Do not answer every call immediately. Constant availability can create confusion. It may train the person to depend on your instant response instead of building a wider support system.
Do not make promises you cannot keep. Avoid saying, “I’ll make sure you get housing,” “I’ll always be here,” or “Call me anytime.” These words may sound compassionate, but they can become false promises.
Do not bypass shelters, agencies, church leaders, recovery mentors, or counselors because you think you can do it better. Chaplains are part of a care network. They are not the whole network.
Do not let emotional flattery guide your decisions. When someone says, “You’re different from everyone else,” or “Only you understand me,” pause. That may be sincere gratitude. It may also signal attachment that needs healthy structure.
What helps?
Say, “I am grateful you trust me, and I want to help you build more support than just me.”
Say, “Let’s bring another trusted person into this conversation.”
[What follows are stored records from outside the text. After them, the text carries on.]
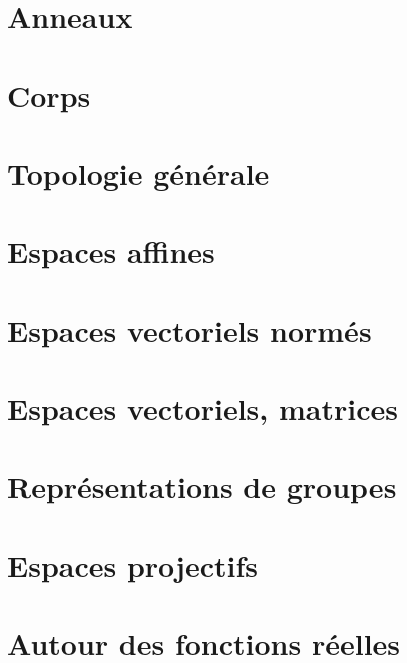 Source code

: \chapter{Anneaux}


\chapter{Corps}





\chapter{Topologie générale}



\chapter{Espaces affines}


\chapter{Espaces vectoriels normés}



\chapter{Espaces vectoriels, matrices}






\chapter{Représentations de groupes}


\chapter{Espaces projectifs}


\chapter{Autour des fonctions réelles}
Say, “This is important enough that we should connect you with someone trained in this area.”
Say, “I can pray with you now, and I also want you connected to steady community.”
Christian care points beyond the chaplain. It points to Christ, wise community, appropriate support, and the next faithful step.
A steady closing reminder: dependency is not discipleship. Healthy chaplaincy does not make people need the chaplain more and more. Healthy chaplaincy helps people find dignity, support, responsibility, and hope beyond one relationship.